Efficiency of math.h

Dave Rudolf · Feb 25, 2004

Hi all,

Normally, I would trust that the ANSI libraries are written to be as
efficient as possible, but I have an application in which the majority of
the run time is calling the acos(...) method. So now I start to wonder how
that method, and others in the math.h library, are implemented.

Dave

Joona I Palaste · Feb 25, 2004

Dave Rudolf said:
Hi all,

Normally, I would trust that the ANSI libraries are written to be as
efficient as possible, but I have an application in which the majority of
the run time is calling the acos(...) method. So now I start to wonder how
that method, and others in the math.h library, are implemented.

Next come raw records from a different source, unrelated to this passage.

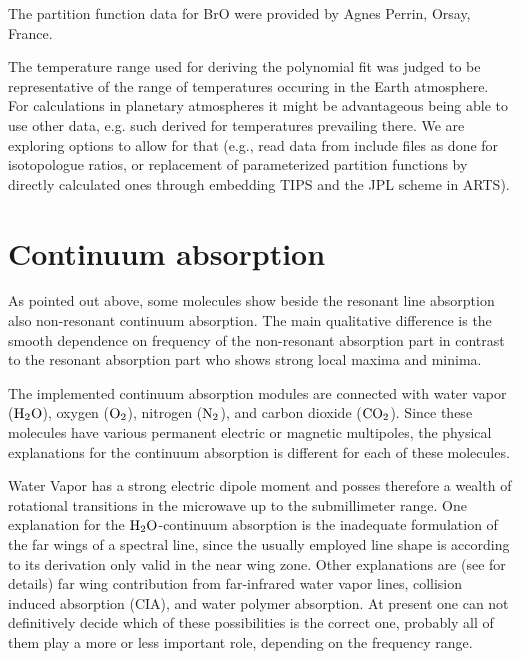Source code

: The partition function data for BrO were provided by Agnes
Perrin, Orsay, France.

The temperature range used for deriving the polynomial fit was judged to be
representative of the range of temperatures occuring in the Earth atmosphere.
For calculations in planetary atmospheres it might be advantageous being able to
use other data, e.g. such derived for temperatures prevailing there. We are
exploring options to allow for that (e.g., read data from include files as
done for isotopologue ratios, or replacement of parameterized partition
functions by directly calculated ones through embedding TIPS and the JPL scheme
in ARTS).


\section{Continuum absorption}
\label{sec:abs_theory:ContAbs}

As pointed out above, some molecules show beside the resonant line
absorption also non-resonant continuum absorption. The main qualitative
difference is the smooth dependence on frequency of the non-resonant
absorption part in contrast to the resonant absorption part who shows 
strong local maxima and minima.

The implemented continuum absorption modules are connected with water
vapor ($\mbox{H}_2\mbox{O}$), oxygen ($\mbox{O}_2$), nitrogen ($\mbox{N}_2$), and carbon dioxide
($\mbox{CO}_2$). Since these molecules have various permanent electric or magnetic
multipoles, the physical explanations for the continuum absorption is 
different for each of these molecules.

Water Vapor has a strong electric dipole moment and posses therefore a 
wealth of rotational transitions in the microwave up to the submillimeter 
range. One explanation for the $\mbox{H}_2\mbox{O}$-continuum absorption is the inadequate 
formulation of the far wings of a spectral line, since the usually employed 
\citet{vanvleck:45} line shape is according to its derivation only valid 
in the near wing zone. Other explanations are (see \citet{pwr:93} for details) 
far wing contribution from far-infrared water vapor lines, collision induced 
absorption (CIA), and water polymer absorption. At present one can not definitively 
decide which of these possibilities is the correct one, probably all of them 
play a more or less important role, depending on the frequency range.

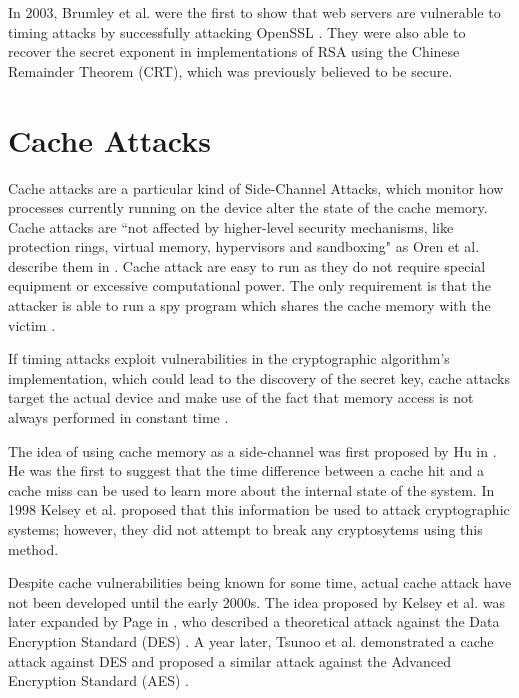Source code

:\documentclass[10pt,a4paper,twoside]{book}
\begin{document}
In 2003, Brumley et al. \cite{brumley2005remote} were the first to show that web servers are vulnerable to timing attacks by successfully attacking OpenSSL \cite{openssl}. They were also able to recover the secret exponent in implementations of RSA using the Chinese Remainder Theorem (CRT), which was previously believed to be secure. 

\section{Cache Attacks}
\label{tb:cacheAttacks}
Cache attacks are a particular kind of Side-Channel Attacks, which monitor how processes currently running on the device alter the state of the cache memory. Cache attacks are ``not affected by higher-level security mechanisms, like protection rings, virtual memory, hypervisors and sandboxing" as Oren et al. describe them in \cite{oren2015spy}. Cache attack are easy to run as they do not require special equipment or excessive computational power. The only requirement is that the attacker is able to run a spy program which shares the cache memory with the victim \cite{oren2015spy}.

If timing attacks exploit vulnerabilities in the cryptographic algorithm's implementation, which could lead to the discovery of the secret key, cache attacks target the actual device and make use of the fact that memory access is not always performed in constant time \cite{canteaut2006understanding}.

The idea of using cache memory as a side-channel was first proposed by Hu in \cite{hu1992lattice}. He was the first to suggest that the time difference between a cache hit and a cache miss can be used to learn more about the internal state of the system. In 1998 Kelsey et al. \cite{kelsey1998side} proposed that this information be used to attack cryptographic systems; however, they did not attempt to break any cryptosytems using this method.

Despite cache vulnerabilities being known for some time, actual cache attack have not been developed until the early 2000s. The idea proposed by Kelsey et al. \cite{kelsey1998side} was later expanded by Page in \cite{page2002theoretical}, who described a theoretical attack against the Data Encryption Standard (DES) \cite{standard1977federal}. A year later, Tsunoo et al. \cite{tsunoo2003cryptanalysis} demonstrated a cache attack against DES and proposed a similar attack against the Advanced Encryption Standard (AES) \cite{pub2001197} .
\end{document}

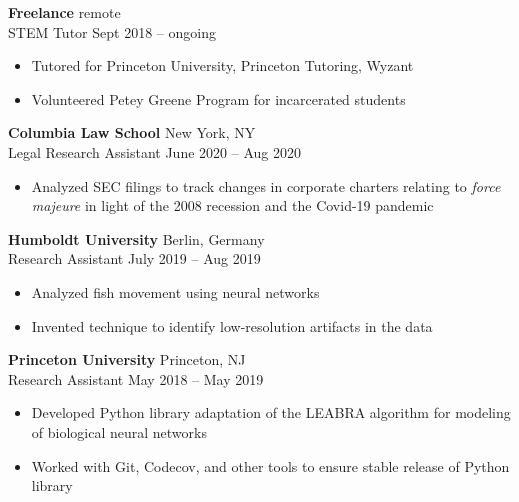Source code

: \documentclass[12pt]{article}
\newcommand{\entry}[4]{{{\textbf{#1}}} \hfill #3 \\ #2 \hfill #4}
\begin{document}
\begin{paracol}{2}
\smallskip

\entry{Freelance}{STEM Tutor}{remote}{Sept 2018 -- ongoing}
\begin{itemize}[noitemsep,leftmargin=3.5mm,rightmargin=0mm,topsep=6pt]
  \item Tutored for Princeton University, Princeton Tutoring, Wyzant
  \item Volunteered Petey Greene Program for incarcerated students
\end{itemize}

\smallskip

\entry{Columbia Law School}{Legal Research Assistant}{New York, NY}{June 2020 -- Aug 2020}
\begin{itemize}[noitemsep,leftmargin=3.5mm,rightmargin=0mm,topsep=6pt]
  \item Analyzed SEC filings to track changes in corporate charters relating to \textit{force majeure} in light of the 2008 recession and the Covid-19 pandemic
\end{itemize}

\smallskip

\entry{Humboldt University}{Research Assistant}{Berlin, Germany}{July 2019 -- Aug 2019}
\begin{itemize}[noitemsep,leftmargin=3.5mm,rightmargin=0mm,topsep=6pt]
  \item Analyzed fish movement using neural
networks
  \item Invented technique to identify low-resolution artifacts in the data
\end{itemize}

\smallskip

\entry{Princeton University}{Research Assistant}{Princeton, NJ}{May 2018 -- May 2019}
\begin{itemize}[noitemsep,leftmargin=3.5mm,rightmargin=0mm,topsep=6pt]
  \item Developed Python library adaptation of the LEABRA algorithm for modeling of biological neural networks
  \item Worked with Git, Codecov, and other tools to ensure stable release of Python library
\end{itemize}


\end{paracol}
\end{document}
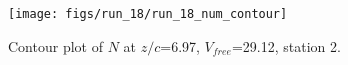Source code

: \begin{figure}[H]
\centering
\texttt{[image: figs/run\_18/run\_18\_num\_contour]}
\caption{Contour plot of $N$ at $z/c$=6.97, $V_{free}$=29.12, station 2.}
\label{fig:run_18_num_contour}
\end{figure}


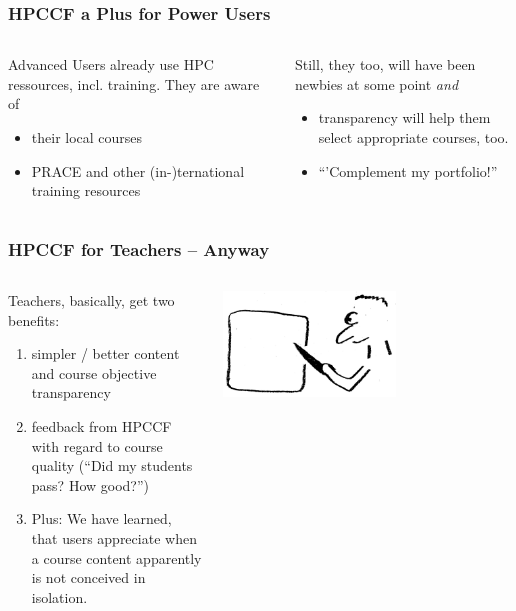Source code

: \begin{frame}
  \frametitle{HPCCF a Plus for Power Users}
  \begin{columns}
    \begin{column}{.5\textwidth}
      Advanced Users already use HPC ressources, incl. training. They are aware of
      \begin{itemize}
       \item their local courses
       \item PRACE and other (in-)ternational training resources
      \end{itemize}
    \end{column}
    \begin{column}{.5\textwidth}
      \pause
      Still, they too, will have been newbies at some point \emph{and}
      \begin{itemize}[<+->]
        \item transparency will help them select appropriate courses, too.
        \item ``'Complement my portfolio!''
      \end{itemize}
    \end{column}
  \end{columns}
\end{frame}

\begin{frame}
  \frametitle{HPCCF for Teachers -- Anyway}
  \begin{columns}
   \begin{column}{.5\textwidth}
    Teachers, basically, get two benefits:
     \begin{enumerate}
      \item simpler / better content and course objective transparency
      \item feedback from HPCCF with regard to course quality (``Did my students pass? How good?'')
      \item Plus: We have learned, that users appreciate when a course content apparently is not conceived in isolation.
     \end{enumerate}
   \end{column}
   \begin{column}{.5\textwidth}
       \centering
      \includegraphics[width=0.6\textwidth]{images/teacher}
    \end{column}
  \end{columns}
\end{frame}


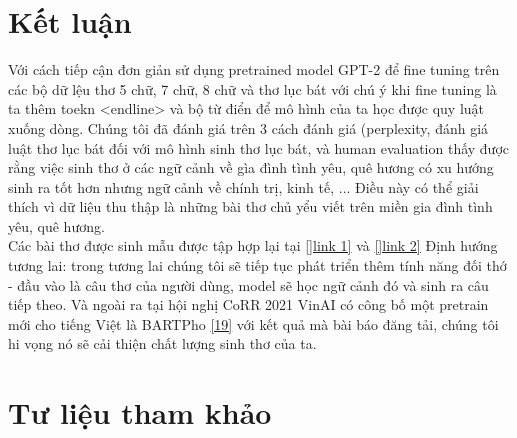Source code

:\documentclass[a4paper]{article}
\theoremstyle{definition}
\begin{document}
\newpage






\section{Kết luận}
Với cách tiếp cận đơn giản sử dụng pretrained model GPT-2 để fine tuning trên các bộ dữ lệu thơ 5 chữ, 7 chữ, 8 chữ và thơ lục bát với chú ý khi fine tuning là ta thêm toekn <endline> và bộ từ điển để mô hình của ta học được quy luật xuống dòng. Chúng tôi đã đánh giá trên 3 cách đánh giá (perplexity, đánh giá luật thơ lục bát đối với mô hình sinh thơ lục bát, và human evaluation thấy được rằng việc sinh thơ ở các ngữ cảnh về gìa đình tình yêu, quê hương có xu hướng sinh ra tốt hơn nhưng ngữ cảnh về chính trị, kinh tế, ... Điều này có thể giải thích vì dữ liệu thu thập là những bài thơ chủ yểu viết trên miền gia đình tình yêu, quê hương. \\

Các bài thơ được sinh mẫu được tập hợp lại tại \href{https://docs.google.com/document/d/1sY8Tu338GKSADCaPOD5k6xwEup9CImZg1dTlMnnN8Z8/edit#heading=h.gjrc6wgpnklp}{[]link 1]} và \href{https://drive.google.com/drive/folders/1fHVltUx2b5-7ViffQqSPe07KLlotM-ME}{[]link 2]}
Định hướng tương lai: trong tương lai chúng tôi sẽ tiếp tục phát triển thêm tính năng đối thớ - đầu vào là câu thơ của người dùng, model sẽ học ngữ cảnh đó và sinh ra câu tiếp theo. Và ngoài ra tại hội nghị CoRR 2021 VinAI có công bố một pretrain mới cho tiếng Việt là BARTPho \href{https://arxiv.org/abs/2109.09701}{[19]} với kết quả mà bài báo đăng tải, chúng tôi hi vọng nó sẽ cải thiện chất lượng sinh thơ của ta. 
\newpage
\section{Tư liệu tham khảo}
\end{document}
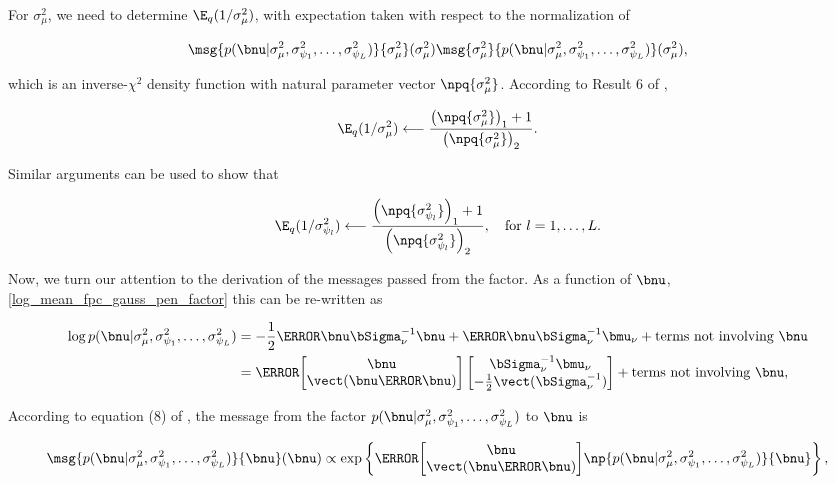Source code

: \documentclass[12pt]{article}
\def\Sigmanu{\bSigma_{\nu}}
\def\munu{\bmu_{\nu}}
\def\sigsqmu{\sigma^2_{\mu}}
\newcommand\sigsqpsi[1]{\sigma^2_{\psi_{#1}}}
\newcommand\tni[1]{\text{terms not involving $#1$}}
\theoremstyle{plain}
\theoremstyle{definition}
\theoremstyle{remark}
\begin{document}
\noindent For $\sigsqmu$, we need to determine
$\E_q (1/\sigsqmu)$, with expectation taken with respect to the normalization of

\[
	\msg{p(\bnu | \sigsqmu, \sigsqpsi{1}, \dots, \sigsqpsi{L})}{\sigsqmu} (\sigsqmu)
	\msg{\sigsqmu}{p(\bnu | \sigsqmu, \sigsqpsi{1}, \dots, \sigsqpsi{L})} (\sigsqmu),
\]

\noindent which is an inverse-$\chi^2$ density function with natural parameter vector
$\npq{\sigsqmu}$. According to Result 6 of ,

\begin{equation}
	\E_q (1/\sigsqmu)
		\longleftarrow
			\frac{
				\left( \npq{\sigsqmu} \right)_1 + 1
			}{
				\left( \npq{\sigsqmu} \right)_2
			}.
\label{exp_pen_sigsqmu}
\end{equation}

\noindent Similar arguments can be used to show that

\begin{equation}
	\E_q (1/\sigsqpsi{l})
		\longleftarrow
			\frac{
				\left( \npq{\sigsqpsi{l}} \right)_1 + 1
			}{
				\left( \npq{\sigsqpsi{l}} \right)_2
			}, \quad \text{for $l = 1, \dots, L$.}
\label{exp_pen_sigsqpsi}
\end{equation}

Now, we turn our attention to the derivation of the messages passed from the factor. As a function of $\bnu$,
\eqref{log_mean_fpc_gauss_pen_factor} this can be re-written as

\begin{align*}
	\log p(\bnu | \sigsqmu, \sigsqpsi{1}, \dots, \sigsqpsi{L})
		& = -\frac12 \T{\bnu} \Sigmanu^{-1} \bnu + \T{\bnu} \Sigmanu^{-1} \munu + \tni{\bnu} \\
		& = \T{\begin{bmatrix}
			\bnu \\
			\vect (\bnu \T{\bnu})
		\end{bmatrix}} \begin{bmatrix}
			\Sigmanu^{-1} \munu \\
			-\frac12 \vect (\Sigmanu^{-1})
		\end{bmatrix} + \tni{\bnu},
\end{align*}

\noindent According to equation (8) of , the message from the factor $p(\bnu | \sigsqmu, \sigsqpsi{1}, \dots, \sigsqpsi{L})$
to $\bnu$ is

\[
	\msg{p (\bnu | \sigsqmu, \sigsqpsi{1}, \dots, \sigsqpsi{L})}{\bnu} (\bnu)
		\propto
			\exp \left\{
				\T{\begin{bmatrix}
					\bnu \\
					\vect (\bnu \T{\bnu})
				\end{bmatrix}}
				\np{p (\bnu | \sigsqmu, \sigsqpsi{1}, \dots, \sigsqpsi{L})}{\bnu}
			\right\},
\]
\end{document}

This depends completely on the C compiler used and is not standardised.
If they fulfill the specification in the ISO C standard, they might be
implemented by carrier pigeons, for all C cares.

Mike Wahler · Feb 25, 2004

Dave Rudolf said:
Hi all,

Normally, I would trust that the ANSI libraries are written to be as
efficient as possible,

I would *hope* that, not necessarily "trust".

but I have an application in which the majority of
the run time is calling the acos(...) method.

I seriously doubt that the C runtime calls 'acos()' at all.
Perhaps the application itself does.

So now I start to wonder how
that method, and others in the math.h library, are implemented.

However a given implementor does it. The language standard
only specifies *behavior*, not implementation or performance.
Such performance also necessarily depends upon the underlying
hardware.

-Mike

Jens.Toerring · Feb 25, 2004

Dave Rudolf said:
Normally, I would trust that the ANSI libraries are written to be as
efficient as possible, but I have an application in which the majority of
the run time is calling the acos(...) method. So now I start to wonder how
that method, and others in the math.h library, are implemented.

There's nothing in the ANSI standard that requires a certain
implementation, so acos() could be slow as molasses without
any violation of the standard. From this also follows that
your question can't be answered in this group, since it's
not a question about standard C but about the quality of the
implementation you're using. So your best bet is asking in
a group devoted to your compiler/linker/standard library
combination, or, if it's a commercial product, the company
that wrote them.

<OT>
I would guess that on a machine with a floating point unit
it will be used by the acos() library function, so in this
case you probably won't get much faster with some fancy
optimizations.
</OT>
Regards, Jens

E. Robert Tisdale · Feb 25, 2004

Dave said:
Normally, I would trust that
the ANSI libraries are written to be as efficient as possible

The ANSI/ISO C standards do *not* specify performance.
The "quality" of the implementation is determined by "market forces".
It is up to you to evaluate the performance of your implementation
and shop around for a better one if you find it inadequate.

but I have an application in which the majority of the run time
how is calling the acos(...) method. So now I start to wonder
that method, and others in the math.h library, are implemented.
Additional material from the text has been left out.